EXCERPTED RECORDS START
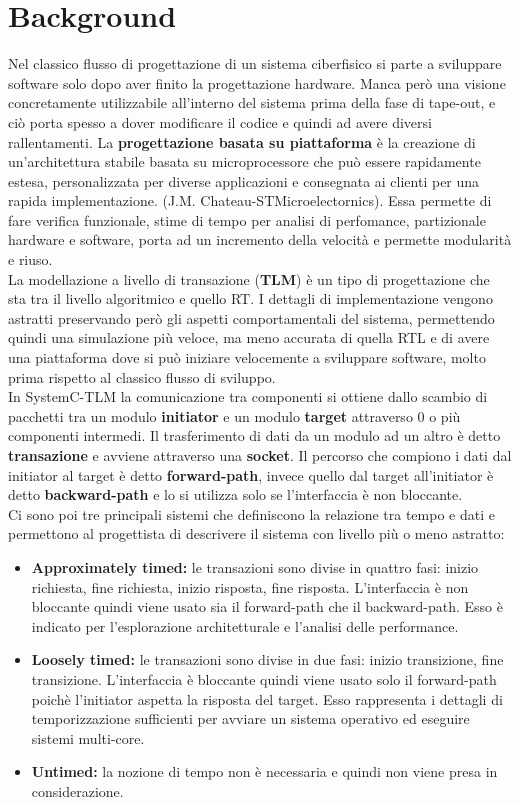 \documentclass[]{IEEEtran}
\begin{document}
\section{Background}
Nel classico flusso di progettazione di un sistema ciberfisico si parte a sviluppare software solo dopo aver finito la progettazione hardware. Manca però una visione concretamente utilizzabile all'interno del sistema prima della fase di tape-out, e ciò porta spesso a dover modificare il codice e quindi ad avere diversi rallentamenti.
La \textbf{progettazione basata su piattaforma} è la creazione di un'architettura stabile basata su microprocessore che può essere rapidamente estesa, personalizzata per diverse applicazioni e consegnata ai clienti per una rapida implementazione. (J.M. Chateau-STMicroelectornics). Essa permette di fare verifica funzionale, stime di tempo per analisi di perfomance, partizionale hardware e software, porta ad un incremento della velocità e permette modularità e riuso.
\\La modellazione a livello di transazione (\textbf{TLM}) è un tipo di progettazione che sta tra il livello algoritmico e quello RT. I dettagli di implementazione vengono astratti preservando però gli aspetti comportamentali del sistema, permettendo quindi una simulazione più veloce, ma meno accurata di quella RTL e di avere una piattaforma dove si può iniziare velocemente a sviluppare software, molto prima rispetto al classico flusso di sviluppo.
\\In SystemC-TLM la comunicazione tra componenti si ottiene dallo scambio di pacchetti tra un modulo \textbf{initiator} e un modulo \textbf{target} attraverso 0 o più componenti intermedi. Il trasferimento di dati da un modulo ad un altro è detto \textbf{transazione} e avviene attraverso una \textbf{socket}. Il percorso che compiono i dati dal initiator al target è detto \textbf{forward-path}, invece quello dal target all'initiator è detto \textbf{backward-path} e lo si utilizza solo se l'interfaccia è non bloccante.
\\Ci sono poi tre principali sistemi che definiscono la relazione tra tempo e dati e permettono al progettista di descrivere il sistema con livello più o meno astratto:
\begin{itemize}
    \item \textbf{Approximately timed: } le transazioni sono divise in quattro fasi: inizio richiesta, fine richiesta, inizio risposta, fine risposta. L'interfaccia è non bloccante quindi viene usato sia il forward-path che il backward-path. Esso è indicato per l'esplorazione architetturale e l'analisi delle performance.
    \item \textbf{Loosely timed: } le transazioni sono divise in due fasi: inizio transizione, fine transizione. L'interfaccia è bloccante quindi viene usato solo il forward-path poichè l'initiator aspetta la risposta del target. Esso rappresenta i dettagli di temporizzazione sufficienti per avviare un sistema operativo ed eseguire sistemi multi-core.
    \item \textbf{Untimed: } la nozione di tempo non è necessaria e quindi non viene presa in considerazione.
\end{itemize}
\end{document}
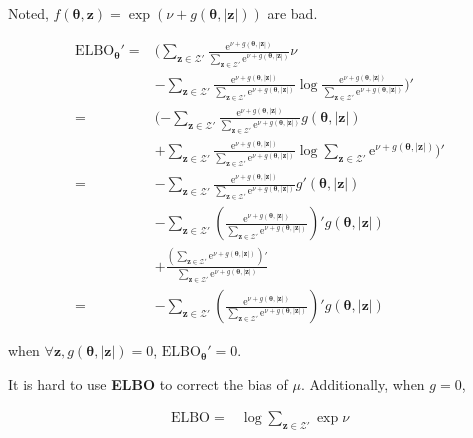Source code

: \documentclass[notitlepage]{article}
\begin{document}
Noted, $f(\bm{\theta},\bm{z})=\exp{(\nu+g(\bm{\theta},|\bm{z}|))}$ are bad. 

\begin{align}
    \mathrm{ELBO}_{\bm{\theta}}' =& (\sum_{\bm{z}\in\mathcal{Z}'}\frac{\mathrm{e}^{\nu+g(\bm{\theta},|\bm{z}|)}}{\sum_{\bm{z}\in\mathcal{Z}'}\mathrm{e}^{\nu+g(\bm{\theta},|\bm{z}|)}}\nu \\
    &- \sum_{\bm{z}\in\mathcal{Z}'}\frac{\mathrm{e}^{\nu+g(\bm{\theta},|\bm{z}|)}}{\sum_{\bm{z}\in\mathcal{Z}'}\mathrm{e}^{\nu+g(\bm{\theta},|\bm{z}|)}}\log\frac{\mathrm{e}^{\nu+g(\bm{\theta},|\bm{z}|)}}{\sum_{\bm{z}\in\mathcal{Z}'}\mathrm{e}^{\nu+g(\bm{\theta},|\bm{z}|)}})' \\
    =& (-\sum_{\bm{z}\in\mathcal{Z}'}\frac{\mathrm{e}^{\nu+g(\bm{\theta},|\bm{z}|)}}{\sum_{\bm{z}\in\mathcal{Z}'}\mathrm{e}^{\nu+g(\bm{\theta},|\bm{z}|)}}g(\bm{\theta},|\bm{z}|) \\
    &+ \sum_{\bm{z}\in\mathcal{Z}'}\frac{\mathrm{e}^{\nu+g(\bm{\theta},|\bm{z}|)}}{\sum_{\bm{z}\in\mathcal{Z}'}\mathrm{e}^{\nu+g(\bm{\theta},|\bm{z}|)}}\log\sum_{\bm{z}\in\mathcal{Z}'}\mathrm{e}^{\nu+g(\bm{\theta},|\bm{z}|)})' \\
    =& -\sum_{\bm{z}\in\mathcal{Z}'}\frac{\mathrm{e}^{\nu+g(\bm{\theta},|\bm{z}|)}}{\sum_{\bm{z}\in\mathcal{Z}'}\mathrm{e}^{\nu+g(\bm{\theta},|\bm{z}|)}}g'(\bm{\theta},|\bm{z}|) \\
    &- \sum_{\bm{z}\in\mathcal{Z}'}(\frac{\mathrm{e}^{\nu+g(\bm{\theta},|\bm{z}|)}}{\sum_{\bm{z}\in\mathcal{Z}'}\mathrm{e}^{\nu+g(\bm{\theta},|\bm{z}|)}})'g(\bm{\theta},|\bm{z}|) \\
    &+ \frac{(\sum_{\bm{z}\in\mathcal{Z}'}\mathrm{e}^{\nu+g(\bm{\theta},|\bm{z}|)})'}{\sum_{\bm{z}\in\mathcal{Z}'}\mathrm{e}^{\nu+g(\bm{\theta},|\bm{z}|)}} \\
    =& -\sum_{\bm{z}\in\mathcal{Z}'}(\frac{\mathrm{e}^{\nu+g(\bm{\theta},|\bm{z}|)}}{\sum_{\bm{z}\in\mathcal{Z}'}\mathrm{e}^{\nu+g(\bm{\theta},|\bm{z}|)}})'g(\bm{\theta},|\bm{z}|)
\end{align}

when $\forall \bm{z}, g(\bm{\theta},|\bm{z}|)=0$, $\mathrm{ELBO}_{\bm{\theta}}'=0$. 

It is hard to use \textbf{ELBO} to correct the bias of $\mu$. Additionally, when $g=0$, 

\begin{align}
    \mathrm{ELBO} =& \log\sum_{\bm{z}\in\mathcal{Z}'}\exp\nu
\end{align}

\end{document}

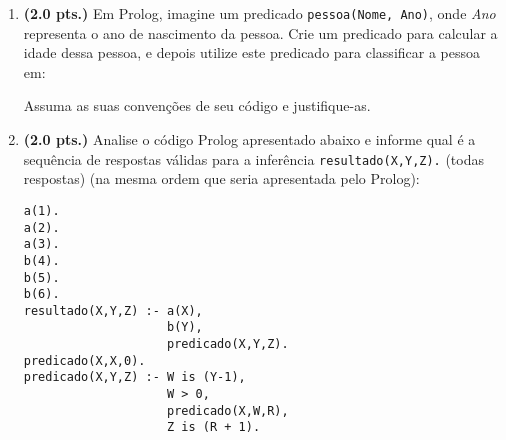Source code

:\documentclass[a4paper,11pt]{article}
\begin{document}
\begin{enumerate}
\begin{comment}
 Na sequência abaixo, resolva as seguintes questões:
\begin{enumerate}
\setlength{\itemsep}{-3pt}
\item {\bf (1.0 pt)} Interprete textualmente o significado de cada fórmula acima
\item {\bf (2.0 pts)} Utilizando as propriedades da LPO, PU's, PE's e regras de inferências, deduza se {\it Mickey} ama {\it Pluto}.
\end{enumerate}
\end{comment}


\item {\bf (2.0 pts.)} Em Prolog, imagine um predicado {\tt pessoa(Nome, Ano)}, onde {\it Ano} representa o ano de nascimento da pessoa. Crie um predicado para calcular a idade dessa pessoa, e depois utilize este predicado para classificar a pessoa em:
\begin{small}
\end{small}

Assuma as suas convenções de seu código e justifique-as.

\item {\bf (2.0 pts.)} Analise o código Prolog apresentado abaixo e informe qual é  a sequência de respostas válidas para a inferência {\tt resultado(X,Y,Z).} (todas respostas) 
{\small (na mesma ordem que seria apresentada pelo Prolog)}:

\begin{verbatim}
a(1).
a(2).
a(3).
b(4).
b(5).
b(6).
resultado(X,Y,Z) :- a(X), 
                    b(Y), 
                    predicado(X,Y,Z).
predicado(X,X,0).
predicado(X,Y,Z) :- W is (Y-1), 
                    W > 0,  
                    predicado(X,W,R), 
                    Z is (R + 1).
\end{verbatim}
\end{enumerate}
\end{document}
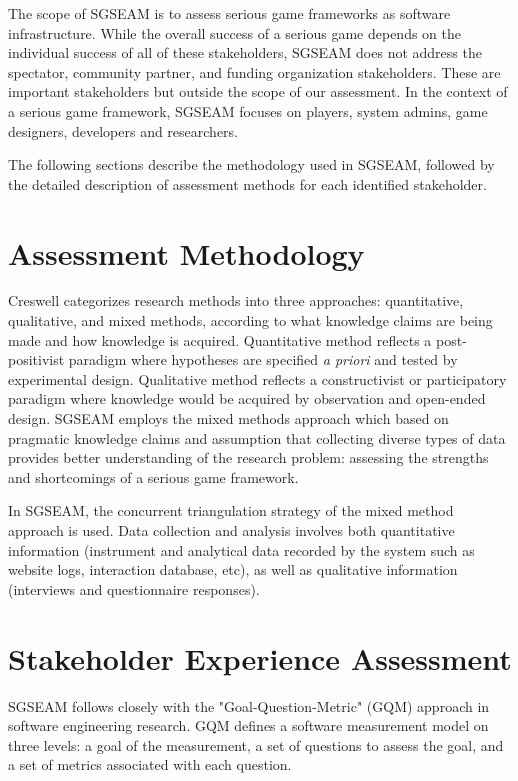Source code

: The scope of SGSEAM is to assess serious game frameworks as software infrastructure. While
the overall success of a serious game depends on the individual success of all of these
stakeholders, SGSEAM does not address the spectator, community partner, and funding
organization stakeholders. These are important stakeholders but outside the scope of our
assessment. In the context of a serious game framework, SGSEAM focuses on players, system admins, game designers, developers and researchers.

The following sections describe the methodology used in SGSEAM, followed by the detailed
description of assessment methods for each identified stakeholder.

\section{Assessment Methodology}
Creswell \cite{creswell2003} categorizes research methods into three approaches:
quantitative, qualitative, and mixed methods, according to what knowledge claims are being made
and how knowledge is acquired. Quantitative method reflects a post-positivist paradigm where
hypotheses are specified {\em a priori} and tested by experimental design. Qualitative method
reflects a constructivist or participatory paradigm where knowledge would be acquired by
observation and open-ended design. SGSEAM employs the mixed methods approach which based on
pragmatic knowledge claims and assumption that collecting diverse types of data provides better
understanding of the research problem: assessing the strengths and shortcomings of a serious game
framework.

In SGSEAM, the concurrent triangulation strategy \cite{creswell2003} of the mixed method approach
is used.  Data collection and analysis involves both quantitative information (instrument and
analytical data recorded by the system such as website logs, interaction database, etc), as well
as qualitative information (interviews and questionnaire responses).

\section{Stakeholder Experience Assessment}

SGSEAM follows closely with the "Goal-Question-Metric" (GQM) approach \cite{caldiera1994goal} in
software engineering research. GQM defines a software  measurement model on three levels: a goal
of the measurement, a set of questions to assess the goal, and a set of metrics associated with
each question.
EXCERPTED RECORDS END
- THE TASK
Look above for the line with "and how knowledge" and the line with "observation and open-ended", and reproduce exactly those two lines plus every line between, nothing more.

- ANSWER SPACE
and how knowledge is acquired. Quantitative method reflects a post-positivist paradigm where
hypotheses are specified {\em a priori} and tested by experimental design. Qualitative method
reflects a constructivist or participatory paradigm where knowledge would be acquired by
observation and open-ended design. SGSEAM employs the mixed methods approach which based on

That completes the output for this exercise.